Exercise brief: Which lines of the data below hold "repository"? Copy each of them.

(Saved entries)
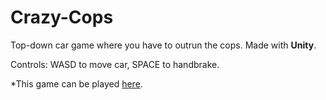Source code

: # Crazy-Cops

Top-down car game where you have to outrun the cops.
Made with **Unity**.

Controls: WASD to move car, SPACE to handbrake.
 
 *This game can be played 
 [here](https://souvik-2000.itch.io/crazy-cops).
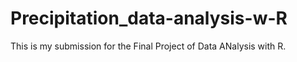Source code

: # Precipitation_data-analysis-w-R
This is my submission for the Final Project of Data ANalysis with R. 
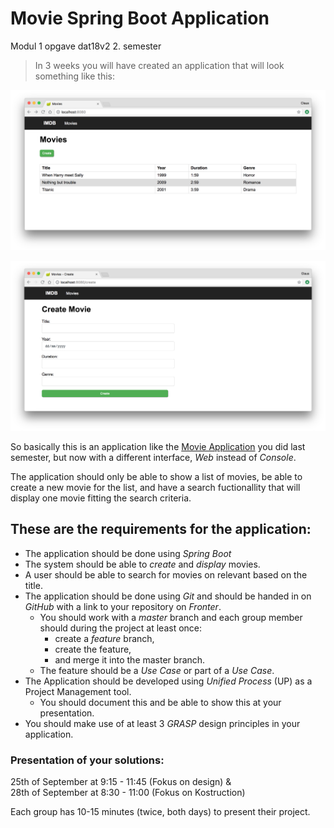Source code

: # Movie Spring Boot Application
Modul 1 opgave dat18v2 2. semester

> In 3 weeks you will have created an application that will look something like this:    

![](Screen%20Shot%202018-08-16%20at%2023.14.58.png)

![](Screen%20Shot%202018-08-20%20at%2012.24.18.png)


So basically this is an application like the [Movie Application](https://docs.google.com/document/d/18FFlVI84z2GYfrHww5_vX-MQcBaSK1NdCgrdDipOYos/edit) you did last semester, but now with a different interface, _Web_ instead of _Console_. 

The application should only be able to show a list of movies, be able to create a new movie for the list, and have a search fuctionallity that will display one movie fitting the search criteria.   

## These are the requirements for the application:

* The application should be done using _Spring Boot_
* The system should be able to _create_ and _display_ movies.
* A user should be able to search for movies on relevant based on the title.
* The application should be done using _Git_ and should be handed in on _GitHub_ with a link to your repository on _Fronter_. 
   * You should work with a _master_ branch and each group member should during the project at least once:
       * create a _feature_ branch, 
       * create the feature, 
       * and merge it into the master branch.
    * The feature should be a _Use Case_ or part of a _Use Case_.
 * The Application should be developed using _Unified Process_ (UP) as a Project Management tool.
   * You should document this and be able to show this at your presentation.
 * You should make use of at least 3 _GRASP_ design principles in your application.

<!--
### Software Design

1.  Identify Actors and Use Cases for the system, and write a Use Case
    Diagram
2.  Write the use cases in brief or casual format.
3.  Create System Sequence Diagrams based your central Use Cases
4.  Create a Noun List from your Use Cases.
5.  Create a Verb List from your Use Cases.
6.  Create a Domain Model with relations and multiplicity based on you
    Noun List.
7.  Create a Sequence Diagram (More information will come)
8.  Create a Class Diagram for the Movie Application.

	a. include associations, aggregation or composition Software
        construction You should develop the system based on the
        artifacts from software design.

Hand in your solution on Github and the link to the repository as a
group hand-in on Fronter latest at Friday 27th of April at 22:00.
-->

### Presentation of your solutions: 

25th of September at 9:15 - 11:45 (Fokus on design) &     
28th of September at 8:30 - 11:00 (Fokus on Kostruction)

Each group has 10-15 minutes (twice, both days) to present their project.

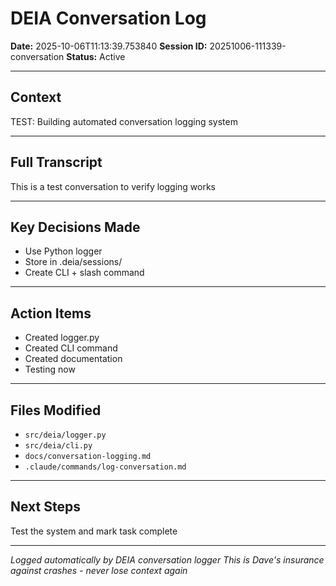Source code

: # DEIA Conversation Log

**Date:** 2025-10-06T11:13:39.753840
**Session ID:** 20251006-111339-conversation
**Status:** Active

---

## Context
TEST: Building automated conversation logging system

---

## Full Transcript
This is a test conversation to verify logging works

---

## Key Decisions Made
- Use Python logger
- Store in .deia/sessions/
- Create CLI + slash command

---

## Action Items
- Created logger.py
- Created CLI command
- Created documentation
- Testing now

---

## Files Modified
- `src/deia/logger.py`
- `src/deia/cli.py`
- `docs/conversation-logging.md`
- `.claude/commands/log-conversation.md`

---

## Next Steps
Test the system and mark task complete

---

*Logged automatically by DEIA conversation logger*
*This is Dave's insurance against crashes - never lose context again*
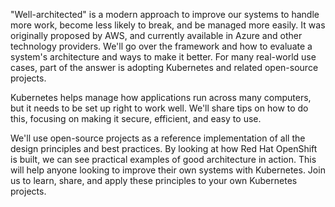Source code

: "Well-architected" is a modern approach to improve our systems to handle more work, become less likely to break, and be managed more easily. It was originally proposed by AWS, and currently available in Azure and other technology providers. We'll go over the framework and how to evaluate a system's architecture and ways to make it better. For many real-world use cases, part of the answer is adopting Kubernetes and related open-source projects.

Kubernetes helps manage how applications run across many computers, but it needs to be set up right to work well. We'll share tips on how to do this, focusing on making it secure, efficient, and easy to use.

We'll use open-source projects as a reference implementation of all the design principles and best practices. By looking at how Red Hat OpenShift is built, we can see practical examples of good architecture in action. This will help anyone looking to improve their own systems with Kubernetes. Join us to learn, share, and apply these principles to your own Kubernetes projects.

Written response:
* The application should be done using _Git_ and should be handed in on _GitHub_ with a link to your repository on _Fronter_. 
Hand in your solution on Github and the link to the repository as a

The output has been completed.